### What the exercise asks
Go over the data and copy out each line with "number" in it.

----

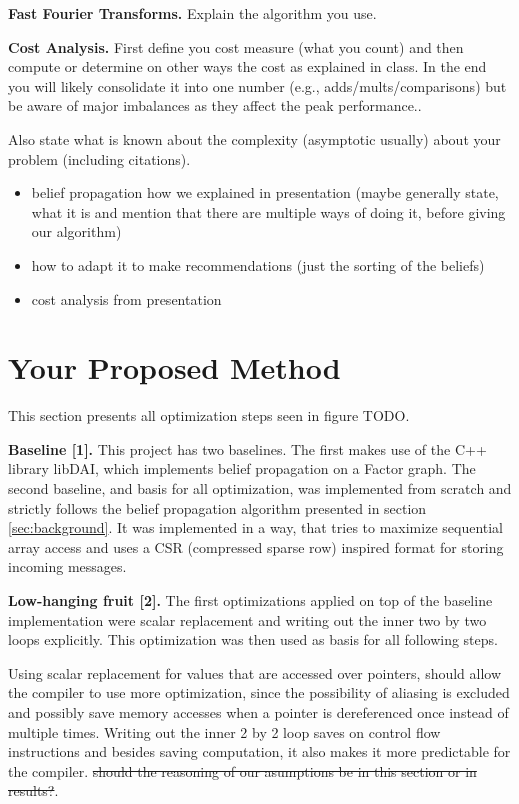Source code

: \documentclass[letterpaper]{article}
\newcommand{\mypar}[1]{{\bf #1.}}
\begin{document}
\mypar{Fast Fourier Transforms}
Explain the algorithm you use.

\mypar{Cost Analysis}
First define you cost measure (what you count) and then compute or determine on other ways the
cost as explained in class. In the end you will likely consolidate it into one number (e.g., adds/mults/comparisons) but be aware of major imbalances as they affect the peak performance..

Also state what is known about the complexity (asymptotic usually)
about your problem (including citations).

\begin{itemize}
\item belief propagation how we explained in presentation (maybe generally state, what it is and mention that there are multiple ways of doing it, before giving our algorithm)
\item how to adapt it to make recommendations (just the sorting of the beliefs)
\item cost analysis from presentation
\end{itemize}


\section{Your Proposed Method}\label{sec:yourmethod}

This section presents all optimization steps seen in figure TODO.

\mypar{Baseline [1]}
This project has two baselines. The first makes use of the C++ library libDAI, which implements belief propagation on a Factor graph.
The second baseline, and basis for all optimization, was implemented from scratch and strictly follows the belief propagation algorithm presented in section \ref{sec:background}. It was implemented in a way, that tries to maximize sequential array access and uses a CSR (compressed sparse row) inspired format for storing incoming messages.

\mypar{Low-hanging fruit [2]}
The first optimizations applied on top of the baseline implementation were scalar replacement and writing out the inner two by two loops explicitly.  This optimization was then used as basis for all following steps.

Using scalar replacement for values that are accessed over pointers, should allow the compiler to use more optimization, since the possibility of aliasing is excluded and possibly save memory accesses when a pointer is dereferenced once instead of multiple times.
Writing out the inner 2 by 2 loop saves on control flow instructions and besides saving computation, it also makes it more predictable for the compiler. \st{should the reasoning of our asumptions be in this section or in results?}. 
\end{document}
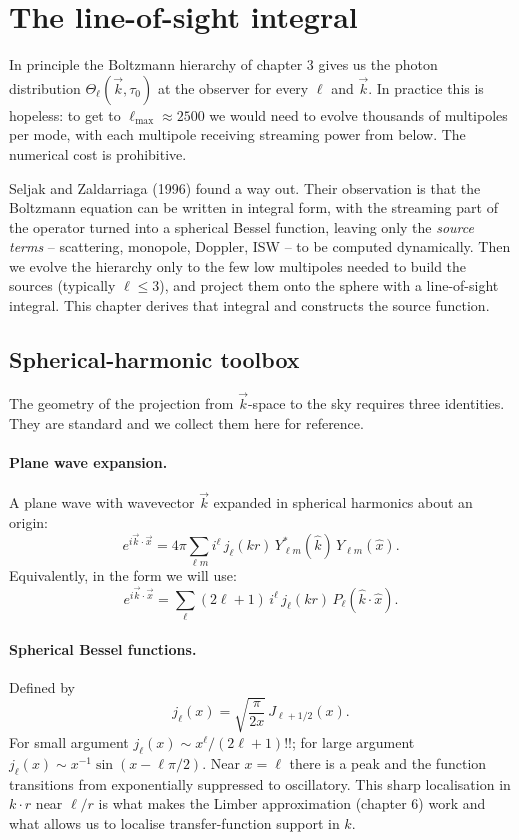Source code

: \section{The line-of-sight integral}
\label{ch:los}

In principle the Boltzmann hierarchy of chapter 3 gives us the photon distribution $\Theta_\ell(\vec k, \tau_0)$ at the observer for every $\ell$ and $\vec k$. In practice this is hopeless: to get to $\ell_\mathrm{max} \approx 2500$ we would need to evolve thousands of multipoles per mode, with each multipole receiving streaming power from below. The numerical cost is prohibitive.

Seljak and Zaldarriaga (1996) found a way out. Their observation is that the Boltzmann equation can be written in integral form, with the streaming part of the operator turned into a spherical Bessel function, leaving only the \emph{source terms} -- scattering, monopole, Doppler, ISW -- to be computed dynamically. Then we evolve the hierarchy only to the few low multipoles needed to build the sources (typically $\ell \leq 3$), and project them onto the sphere with a line-of-sight integral. This chapter derives that integral and constructs the source function.

\subsection{Spherical-harmonic toolbox}

The geometry of the projection from $\vec k$-space to the sky requires three identities. They are standard and we collect them here for reference.

\paragraph{Plane wave expansion.} A plane wave with wavevector $\vec k$ expanded in spherical harmonics about an origin:
\begin{equation}
  e^{i\vec k \cdot \vec x} = 4\pi \sum_{\ell m} i^\ell\, j_\ell(kr)\, Y^*_{\ell m}(\hat k)\, Y_{\ell m}(\hat x).
  \label{eq:plane_wave_exp}
\end{equation}
Equivalently, in the form we will use:
\begin{equation}
  e^{i\vec k \cdot \vec x} = \sum_\ell (2\ell + 1)\, i^\ell\, j_\ell(kr)\, P_\ell(\hat k \cdot \hat x).
\end{equation}

\paragraph{Spherical Bessel functions.} Defined by
\[
  j_\ell(x) = \sqrt{\frac{\pi}{2 x}}\, J_{\ell + 1/2}(x).
\]
For small argument $j_\ell(x) \sim x^\ell/(2\ell + 1)!!$; for large argument $j_\ell(x) \sim x^{-1}\sin(x - \ell\pi/2)$. Near $x = \ell$ there is a peak and the function transitions from exponentially suppressed to oscillatory. This sharp localisation in $k \cdot r$ near $\ell/r$ is what makes the Limber approximation (chapter 6) work and what allows us to localise transfer-function support in $k$.

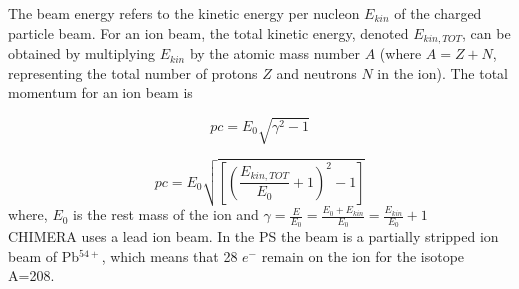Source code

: \documentclass{cernatsnote}
\begin{document}
The beam energy refers to the kinetic energy per nucleon $E_{kin}$ of the charged particle beam. For an ion beam, the total kinetic energy, denoted $E_{kin, TOT}$, can be obtained by multiplying $E_{kin}$ by the atomic mass number $A$ (where $A = Z + N$, representing the total number of protons $Z$ and neutrons $N$ in the ion).  The total momentum for an ion beam is \cite{chao_handbook_2013}

$$pc={E_{0}\sqrt{\gamma^{2}-1}}$$

$$pc = E_{0}\sqrt{\left [ \left( \frac{E_{kin, TOT}}{E_{0}}+1\right )^{2}-1\right ]}$$
where, $E_{0}$ is the rest mass of the ion and $\gamma=\frac{E}{E_{0}}=\frac{E_{0}+E_{kin}}{E_{0}} = \frac{E_{kin}}{E_{0}}+1$
\\

CHIMERA uses a lead ion beam. In the PS the beam is a partially stripped ion beam of Pb$^{54+}$, which means that 28 $e^{-}$ remain on the ion for the isotope A=208.
\\
\end{document}

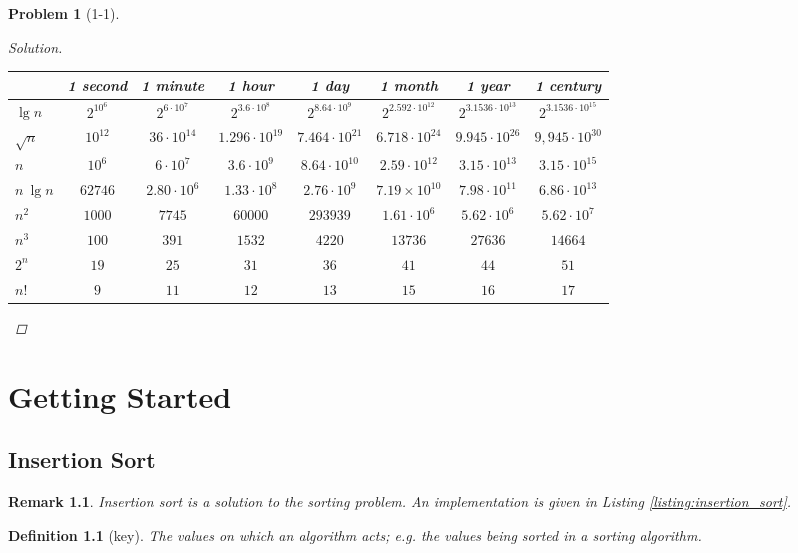 \documentclass[oneside]{book}
\newtheorem{problem}{Problem}[section]
\newtheorem{definition}{Definition}[chapter]
\newtheorem{rem}{Remark}[chapter]
\begin{document}
\begin{spacing}{1.618}
\begin{problem}[1-1]
\begin{proof}[Solution]
		\begin{tabular}{l|c|c|c|c|c|c|c|}
			 & 1 second & 1 minute & 1 hour & 1 day & 1 month & 1 year & 1 century \\
			 \hline
			 $\lg{n}$ & $2^{10^6}$ & $2^{6\cdot 10^7}$ & $ 2^{3.6 \cdot 10^8}$ & $2^{8.64 \cdot 10^9}$ & $2^{2.592\cdot 10^{12}}$ & $2^{3.1536\cdot 10^{13}}$ & $2^{3.1536 \cdot 10^{15}}$ \\
			 \hline
			 $\sqrt{n}$ & $10^{12}$ & $36 \cdot 10^{14}$ & $1.296 \cdot 10^{19}$ & $7.464\cdot 10^{21}$ & $6.718\cdot 10^{24}$ & $9.945\cdot 10^{26}$ & $9,945\cdot 10^{30}$ \\
			 \hline 
			 $n$ & $10^6$ & $6 \cdot 10^7$ & $3.6\cdot 10^9$ & $8.64\cdot 10^{10}$ & $2.59\cdot 10^{12}$ & $3.15\cdot 10^{13}$ & $3.15\cdot 10^{15}$ \\
			 \hline
			 $n~\lg{n}$ & $62746$ & $2.80\cdot 10^6$ & $1.33\cdot 10^8$ & $2.76\cdot 10^9$ & $7.19\times 10^{10}$ & $7.98\cdot 10^{11}$ & $6.86\cdot 10^{13}$ \\
			 \hline
			 $n^2$ & $1000$ & $7745$ & $60000$ & $293939$ & $1.61\cdot 10^6$ & $5.62\cdot 10^6$ & $5.62\cdot 10^7$ \\
			\hline
			 $n^3$ & $100$ & $391$ & $ 1532$ & $4220$ & $13736$ & $27636$ & $14664$\\
			\hline
			 $2^n$ & $19$ & $25$ & $31$ & $36$ & $41$ & $ 44$ & $ 51$ \\
			\hline
			 $n!$ & $9$ & $11$ & $12$ & $13$ & $15$ & $16$ & $17$\\
			\hline
		\end{tabular}
	\end{proof}
\end{problem}

\chapter{Getting Started}
\section{Insertion Sort}

\begin{rem}
	Insertion sort is a solution to the sorting problem. An implementation is given in Listing \ref{listing:insertion_sort}.
\end{rem}

\begin{definition}[key]
	The values on which an algorithm acts; e.g. the values being sorted in a sorting algorithm. 
\end{definition}


\end{spacing}
\end{document}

----

### Solution to this exercise
cost as explained in class. In the end you will likely consolidate it into one number (e.g., adds/mults/comparisons) but be aware of major imbalances as they affect the peak performance..
The beam energy refers to the kinetic energy per nucleon $E_{kin}$ of the charged particle beam. For an ion beam, the total kinetic energy, denoted $E_{kin, TOT}$, can be obtained by multiplying $E_{kin}$ by the atomic mass number $A$ (where $A = Z + N$, representing the total number of protons $Z$ and neutrons $N$ in the ion).  The total momentum for an ion beam is \cite{chao_handbook_2013}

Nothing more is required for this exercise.